RECORDS FOR THE TASK >>

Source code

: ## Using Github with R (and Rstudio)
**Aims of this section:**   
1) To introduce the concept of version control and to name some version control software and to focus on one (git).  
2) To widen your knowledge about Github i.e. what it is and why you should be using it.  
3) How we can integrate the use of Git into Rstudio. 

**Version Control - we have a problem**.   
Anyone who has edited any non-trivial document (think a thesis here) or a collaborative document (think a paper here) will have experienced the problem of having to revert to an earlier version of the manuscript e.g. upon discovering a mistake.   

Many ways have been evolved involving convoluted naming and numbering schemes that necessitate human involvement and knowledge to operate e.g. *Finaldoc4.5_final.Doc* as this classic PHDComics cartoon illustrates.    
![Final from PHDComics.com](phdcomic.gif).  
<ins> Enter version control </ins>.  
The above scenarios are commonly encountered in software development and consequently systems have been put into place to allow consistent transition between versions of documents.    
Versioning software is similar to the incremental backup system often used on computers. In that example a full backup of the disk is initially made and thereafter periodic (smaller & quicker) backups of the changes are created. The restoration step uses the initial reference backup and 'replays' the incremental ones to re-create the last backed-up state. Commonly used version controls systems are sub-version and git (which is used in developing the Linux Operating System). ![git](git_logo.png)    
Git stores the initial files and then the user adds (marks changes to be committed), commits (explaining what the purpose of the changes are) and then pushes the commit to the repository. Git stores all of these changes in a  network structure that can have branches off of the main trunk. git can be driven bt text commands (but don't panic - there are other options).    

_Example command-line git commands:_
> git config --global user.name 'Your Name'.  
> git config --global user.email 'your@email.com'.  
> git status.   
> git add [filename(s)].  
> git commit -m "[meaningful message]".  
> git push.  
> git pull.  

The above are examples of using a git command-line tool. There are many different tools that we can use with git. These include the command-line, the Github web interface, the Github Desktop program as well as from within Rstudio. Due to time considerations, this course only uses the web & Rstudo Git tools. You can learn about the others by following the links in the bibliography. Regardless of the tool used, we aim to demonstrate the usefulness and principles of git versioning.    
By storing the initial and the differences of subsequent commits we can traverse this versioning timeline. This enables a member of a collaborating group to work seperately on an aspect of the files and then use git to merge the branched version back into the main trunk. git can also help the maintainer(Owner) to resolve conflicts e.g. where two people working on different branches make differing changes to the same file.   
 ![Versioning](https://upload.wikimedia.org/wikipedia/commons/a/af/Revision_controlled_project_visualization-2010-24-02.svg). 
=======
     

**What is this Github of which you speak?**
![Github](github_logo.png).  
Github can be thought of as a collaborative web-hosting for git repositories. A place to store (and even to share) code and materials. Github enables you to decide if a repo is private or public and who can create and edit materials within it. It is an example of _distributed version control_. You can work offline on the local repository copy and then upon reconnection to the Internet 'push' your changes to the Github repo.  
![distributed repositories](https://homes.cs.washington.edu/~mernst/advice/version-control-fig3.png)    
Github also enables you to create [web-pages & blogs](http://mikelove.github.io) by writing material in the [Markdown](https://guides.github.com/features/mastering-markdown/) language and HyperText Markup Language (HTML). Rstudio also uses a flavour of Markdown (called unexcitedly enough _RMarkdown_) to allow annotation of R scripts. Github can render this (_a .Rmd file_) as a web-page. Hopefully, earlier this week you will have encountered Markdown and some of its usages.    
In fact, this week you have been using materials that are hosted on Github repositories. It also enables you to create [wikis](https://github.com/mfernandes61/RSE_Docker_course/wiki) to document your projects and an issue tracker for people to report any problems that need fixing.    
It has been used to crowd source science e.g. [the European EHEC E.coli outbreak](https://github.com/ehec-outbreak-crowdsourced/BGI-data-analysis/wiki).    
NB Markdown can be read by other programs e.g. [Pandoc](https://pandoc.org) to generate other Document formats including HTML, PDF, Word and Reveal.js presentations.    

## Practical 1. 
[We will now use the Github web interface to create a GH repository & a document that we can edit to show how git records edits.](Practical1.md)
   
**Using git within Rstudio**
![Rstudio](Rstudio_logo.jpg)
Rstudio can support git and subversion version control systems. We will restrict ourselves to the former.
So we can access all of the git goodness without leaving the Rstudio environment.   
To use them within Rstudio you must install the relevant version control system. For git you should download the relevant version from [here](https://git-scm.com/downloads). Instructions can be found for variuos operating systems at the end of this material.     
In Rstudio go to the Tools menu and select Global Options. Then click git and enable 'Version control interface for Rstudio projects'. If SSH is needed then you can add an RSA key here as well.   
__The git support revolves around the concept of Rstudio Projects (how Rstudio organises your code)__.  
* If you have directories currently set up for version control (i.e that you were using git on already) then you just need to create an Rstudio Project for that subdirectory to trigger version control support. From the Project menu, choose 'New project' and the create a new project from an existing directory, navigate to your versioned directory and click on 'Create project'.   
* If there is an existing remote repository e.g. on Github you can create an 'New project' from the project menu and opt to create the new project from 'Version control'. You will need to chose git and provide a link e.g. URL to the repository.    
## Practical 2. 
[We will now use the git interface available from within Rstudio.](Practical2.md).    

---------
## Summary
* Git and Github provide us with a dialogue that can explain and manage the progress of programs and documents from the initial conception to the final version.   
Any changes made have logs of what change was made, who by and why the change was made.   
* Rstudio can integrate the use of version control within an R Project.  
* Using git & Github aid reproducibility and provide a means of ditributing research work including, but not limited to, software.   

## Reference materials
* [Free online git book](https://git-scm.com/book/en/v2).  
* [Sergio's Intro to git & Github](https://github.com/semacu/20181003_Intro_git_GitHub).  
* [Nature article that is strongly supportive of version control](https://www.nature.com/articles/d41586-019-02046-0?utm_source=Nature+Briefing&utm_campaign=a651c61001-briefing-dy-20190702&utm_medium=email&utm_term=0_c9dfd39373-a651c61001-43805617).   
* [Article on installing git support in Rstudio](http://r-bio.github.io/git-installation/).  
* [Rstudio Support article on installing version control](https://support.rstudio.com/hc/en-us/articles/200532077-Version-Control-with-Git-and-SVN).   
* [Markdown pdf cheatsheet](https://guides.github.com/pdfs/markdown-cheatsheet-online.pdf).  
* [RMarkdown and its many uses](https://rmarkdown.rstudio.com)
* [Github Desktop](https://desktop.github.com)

ACTIVITY >>
Both end lines included, restate word for word the lines above from the line with "The above scenarios" to the line with "Versioning software is", and nothing else.

REPLY >>
The above scenarios are commonly encountered in software development and consequently systems have been put into place to allow consistent transition between versions of documents.    
Versioning software is similar to the incremental backup system often used on computers. In that example a full backup of the disk is initially made and thereafter periodic (smaller & quicker) backups of the changes are created. The restoration step uses the initial reference backup and 'replays' the incremental ones to re-create the last backed-up state. Commonly used version controls systems are sub-version and git (which is used in developing the Linux Operating System). ![git](git_logo.png)    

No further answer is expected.